(ACTION ITEM): With the pictures left out, every record must be reproduced exactly.

(MATERIAL PROVIDED):
»»
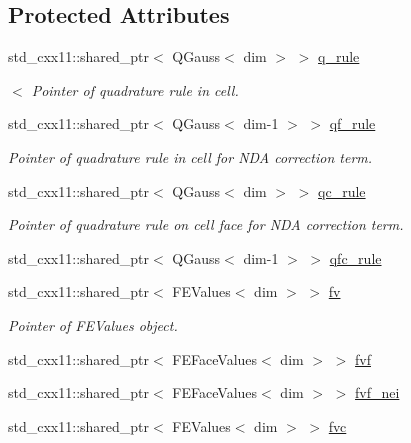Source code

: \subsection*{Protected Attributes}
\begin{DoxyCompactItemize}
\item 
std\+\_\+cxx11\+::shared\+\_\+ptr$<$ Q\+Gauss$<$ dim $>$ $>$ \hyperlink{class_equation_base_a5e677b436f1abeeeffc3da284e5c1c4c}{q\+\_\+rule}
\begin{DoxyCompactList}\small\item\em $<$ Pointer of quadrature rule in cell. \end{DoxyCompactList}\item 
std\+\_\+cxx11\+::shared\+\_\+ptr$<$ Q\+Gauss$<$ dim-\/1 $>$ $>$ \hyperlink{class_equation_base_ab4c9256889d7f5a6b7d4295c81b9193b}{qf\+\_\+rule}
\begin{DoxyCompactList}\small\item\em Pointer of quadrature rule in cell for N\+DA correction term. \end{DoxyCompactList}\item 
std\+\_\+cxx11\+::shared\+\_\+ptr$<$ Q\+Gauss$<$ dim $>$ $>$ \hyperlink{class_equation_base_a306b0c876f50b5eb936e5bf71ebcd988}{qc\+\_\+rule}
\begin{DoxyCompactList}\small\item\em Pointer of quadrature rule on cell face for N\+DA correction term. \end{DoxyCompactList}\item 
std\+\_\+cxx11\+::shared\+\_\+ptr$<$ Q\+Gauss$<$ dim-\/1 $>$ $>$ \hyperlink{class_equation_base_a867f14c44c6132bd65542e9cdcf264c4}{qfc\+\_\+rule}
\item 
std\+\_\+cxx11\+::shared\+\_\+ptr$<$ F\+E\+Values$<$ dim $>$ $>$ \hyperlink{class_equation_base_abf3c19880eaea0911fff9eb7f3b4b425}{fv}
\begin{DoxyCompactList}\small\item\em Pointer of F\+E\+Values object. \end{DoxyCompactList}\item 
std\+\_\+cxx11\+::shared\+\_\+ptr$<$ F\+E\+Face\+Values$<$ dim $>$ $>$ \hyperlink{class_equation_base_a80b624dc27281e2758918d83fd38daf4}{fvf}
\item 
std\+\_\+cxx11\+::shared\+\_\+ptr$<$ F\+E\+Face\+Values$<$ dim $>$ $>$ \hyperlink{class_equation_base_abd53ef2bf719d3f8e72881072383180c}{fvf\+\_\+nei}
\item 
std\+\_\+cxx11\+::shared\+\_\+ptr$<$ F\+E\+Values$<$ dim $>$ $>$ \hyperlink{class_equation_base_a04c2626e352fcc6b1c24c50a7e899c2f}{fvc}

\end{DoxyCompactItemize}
««
(OUTPUT OF THE EXERCISE):
Source code

: \subsection*{Protected Attributes}
\begin{DoxyCompactItemize}
\item 
std\+\_\+cxx11\+::shared\+\_\+ptr$<$ Q\+Gauss$<$ dim $>$ $>$ \hyperlink{class_equation_base_a5e677b436f1abeeeffc3da284e5c1c4c}{q\+\_\+rule}
\begin{DoxyCompactList}\small\item\em $<$ Pointer of quadrature rule in cell. \end{DoxyCompactList}\item 
std\+\_\+cxx11\+::shared\+\_\+ptr$<$ Q\+Gauss$<$ dim-\/1 $>$ $>$ \hyperlink{class_equation_base_ab4c9256889d7f5a6b7d4295c81b9193b}{qf\+\_\+rule}
\begin{DoxyCompactList}\small\item\em Pointer of quadrature rule in cell for N\+DA correction term. \end{DoxyCompactList}\item 
std\+\_\+cxx11\+::shared\+\_\+ptr$<$ Q\+Gauss$<$ dim $>$ $>$ \hyperlink{class_equation_base_a306b0c876f50b5eb936e5bf71ebcd988}{qc\+\_\+rule}
\begin{DoxyCompactList}\small\item\em Pointer of quadrature rule on cell face for N\+DA correction term. \end{DoxyCompactList}\item 
std\+\_\+cxx11\+::shared\+\_\+ptr$<$ Q\+Gauss$<$ dim-\/1 $>$ $>$ \hyperlink{class_equation_base_a867f14c44c6132bd65542e9cdcf264c4}{qfc\+\_\+rule}
\item 
std\+\_\+cxx11\+::shared\+\_\+ptr$<$ F\+E\+Values$<$ dim $>$ $>$ \hyperlink{class_equation_base_abf3c19880eaea0911fff9eb7f3b4b425}{fv}
\begin{DoxyCompactList}\small\item\em Pointer of F\+E\+Values object. \end{DoxyCompactList}\item 
std\+\_\+cxx11\+::shared\+\_\+ptr$<$ F\+E\+Face\+Values$<$ dim $>$ $>$ \hyperlink{class_equation_base_a80b624dc27281e2758918d83fd38daf4}{fvf}
\item 
std\+\_\+cxx11\+::shared\+\_\+ptr$<$ F\+E\+Face\+Values$<$ dim $>$ $>$ \hyperlink{class_equation_base_abd53ef2bf719d3f8e72881072383180c}{fvf\+\_\+nei}
\item 
std\+\_\+cxx11\+::shared\+\_\+ptr$<$ F\+E\+Values$<$ dim $>$ $>$ \hyperlink{class_equation_base_a04c2626e352fcc6b1c24c50a7e899c2f}{fvc}

\end{DoxyCompactItemize}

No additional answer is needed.